**Task objective**
What lines in the listing include "platform"? Return a copy of each.

-=-=-=-=-

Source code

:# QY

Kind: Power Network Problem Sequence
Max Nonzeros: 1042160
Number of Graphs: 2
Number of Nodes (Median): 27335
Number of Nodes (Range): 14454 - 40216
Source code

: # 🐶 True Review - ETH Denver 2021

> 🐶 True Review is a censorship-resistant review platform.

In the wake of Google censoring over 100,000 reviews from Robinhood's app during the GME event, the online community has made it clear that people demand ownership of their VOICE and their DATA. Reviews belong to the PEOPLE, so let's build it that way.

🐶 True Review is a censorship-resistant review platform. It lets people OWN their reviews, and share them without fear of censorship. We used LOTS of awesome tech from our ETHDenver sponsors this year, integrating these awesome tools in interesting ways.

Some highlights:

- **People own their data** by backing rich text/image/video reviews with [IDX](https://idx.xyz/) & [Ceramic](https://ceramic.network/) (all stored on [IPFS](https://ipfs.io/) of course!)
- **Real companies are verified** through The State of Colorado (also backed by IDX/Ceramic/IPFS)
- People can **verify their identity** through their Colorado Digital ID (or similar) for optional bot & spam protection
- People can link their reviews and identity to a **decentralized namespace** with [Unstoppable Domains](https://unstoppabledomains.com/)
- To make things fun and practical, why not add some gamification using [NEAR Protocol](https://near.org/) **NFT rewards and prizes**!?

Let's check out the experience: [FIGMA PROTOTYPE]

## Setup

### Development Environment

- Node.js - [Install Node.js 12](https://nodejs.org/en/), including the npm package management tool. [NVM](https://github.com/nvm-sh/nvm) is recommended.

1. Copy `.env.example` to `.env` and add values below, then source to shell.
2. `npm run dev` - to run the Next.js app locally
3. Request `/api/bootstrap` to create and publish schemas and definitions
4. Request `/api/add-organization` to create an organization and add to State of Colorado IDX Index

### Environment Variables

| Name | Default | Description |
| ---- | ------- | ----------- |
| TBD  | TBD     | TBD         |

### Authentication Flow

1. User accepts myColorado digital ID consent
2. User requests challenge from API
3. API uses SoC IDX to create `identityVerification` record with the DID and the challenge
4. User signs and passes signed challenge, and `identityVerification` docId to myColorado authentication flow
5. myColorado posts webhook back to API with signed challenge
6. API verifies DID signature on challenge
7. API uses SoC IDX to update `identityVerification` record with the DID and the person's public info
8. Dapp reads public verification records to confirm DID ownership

-=-=-=-=-

**Result for this exercise**
> 🐶 True Review is a censorship-resistant review platform.
🐶 True Review is a censorship-resistant review platform. It lets people OWN their reviews, and share them without fear of censorship. We used LOTS of awesome tech from our ETHDenver sponsors this year, integrating these awesome tools in interesting ways.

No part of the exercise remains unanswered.